Power Air Respirator | Rockler Woodworking and Hardware


----------



## RainMan 2.0 (May 6, 2014)

It looks dumb to some, but I use a hard hat with the ear protection muffs,and a face shield .
I couldn’t get my face shield to stay down , as my dust masks filter cartridges obstructed it just enough to cause it to flip up , so I bought another 3M mask that has hoses that go behind your back where the same cartridges are relocated .


----------



## JOAT (Apr 9, 2010)

RainMan 2.0 said:


> It looks dumb to some, but I use a hard hat with the ear protection muffs,and a face shield .
> I couldn’t get my face shield to stay down , as my dust masks filter cartridges obstructed it just enough to cause it to flip up , so I bought another 3M mask that has hoses that go behind your back where the same cartridges are relocated .


Cool. Now I need to check how much one would cost.


----------



## BrianS (Nov 7, 2004)

Hi Jose. Welcome to our little corner of the 'net.

I use this mask: 3m-mask-filter with a particulate filter on it. This mask will also support chemical and asbestos filters if you feel the need. I wear prescription safety glasses, and use hearing protection similar to this: Safety-Sound-Noise-Reduction-Ear-Muffs-Hearing-Protection . I've never seen a "one item for all" device like you requested. Not saying they don't exist, just never seen one. 

I don't like the paper filter mask as it usually causes my glasses to fog up. The ones that don't fog the glasses up have an exhaust port opposite your mouth. And, don't sell those "not very good in-the-ear plugs" short. Look up the specs on them.. you might be surprised at just how much of a noise reduction they have.

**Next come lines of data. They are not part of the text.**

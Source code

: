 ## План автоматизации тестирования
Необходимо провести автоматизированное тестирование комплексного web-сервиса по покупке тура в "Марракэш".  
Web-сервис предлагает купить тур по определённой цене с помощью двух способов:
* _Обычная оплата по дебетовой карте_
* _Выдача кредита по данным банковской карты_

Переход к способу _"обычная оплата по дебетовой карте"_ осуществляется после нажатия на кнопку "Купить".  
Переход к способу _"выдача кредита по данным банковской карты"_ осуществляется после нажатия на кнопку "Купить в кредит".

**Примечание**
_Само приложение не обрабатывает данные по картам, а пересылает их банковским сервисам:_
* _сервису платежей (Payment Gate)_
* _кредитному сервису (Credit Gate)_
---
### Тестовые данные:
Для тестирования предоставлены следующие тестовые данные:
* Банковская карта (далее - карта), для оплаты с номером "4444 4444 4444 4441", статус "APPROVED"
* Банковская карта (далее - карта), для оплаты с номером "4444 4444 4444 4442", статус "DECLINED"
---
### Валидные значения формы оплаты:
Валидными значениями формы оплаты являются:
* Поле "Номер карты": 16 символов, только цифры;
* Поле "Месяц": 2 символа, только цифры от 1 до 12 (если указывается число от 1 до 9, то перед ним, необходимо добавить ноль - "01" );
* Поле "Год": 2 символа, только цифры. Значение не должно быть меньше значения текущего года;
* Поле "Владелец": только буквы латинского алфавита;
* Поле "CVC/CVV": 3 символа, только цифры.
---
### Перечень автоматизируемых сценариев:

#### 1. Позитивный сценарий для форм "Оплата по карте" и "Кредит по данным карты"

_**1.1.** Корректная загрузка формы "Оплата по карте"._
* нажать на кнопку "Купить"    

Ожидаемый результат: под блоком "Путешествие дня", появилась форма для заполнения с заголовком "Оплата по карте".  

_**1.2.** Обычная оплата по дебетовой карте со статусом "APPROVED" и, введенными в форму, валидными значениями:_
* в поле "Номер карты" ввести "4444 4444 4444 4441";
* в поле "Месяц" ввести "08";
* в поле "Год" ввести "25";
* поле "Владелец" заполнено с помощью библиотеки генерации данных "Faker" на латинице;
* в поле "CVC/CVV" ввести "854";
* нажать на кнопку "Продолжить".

We hand out the cheap Foam ear plugs at work and, while I can't remember exactly, I think they have a 30db noise reduction.


----------



## ggom (Apr 5, 2017)

Hello Jose!

It's a good thing to care about those questions before and not after.

I do use 3M products:

Valve type disposable paper mask P3 level (Asbestos ready).

https://www.3m.com/3M/en_NG/company...405+8720539+8720542+8720774+3294470274&rt=rud

Peltor sportac :
https://www.3m.com/3M/en_US/company...earing-Protector/?N=5002385+3293173717&rt=rud

A bit heavy , and it shrinks my head a bit, but I like to be able to ear phone, radio, mp3, through it.

Had twice something in my eye,once while routing, it was a really tiny piece of wood ,but this was terrible pain , do wear eye protection.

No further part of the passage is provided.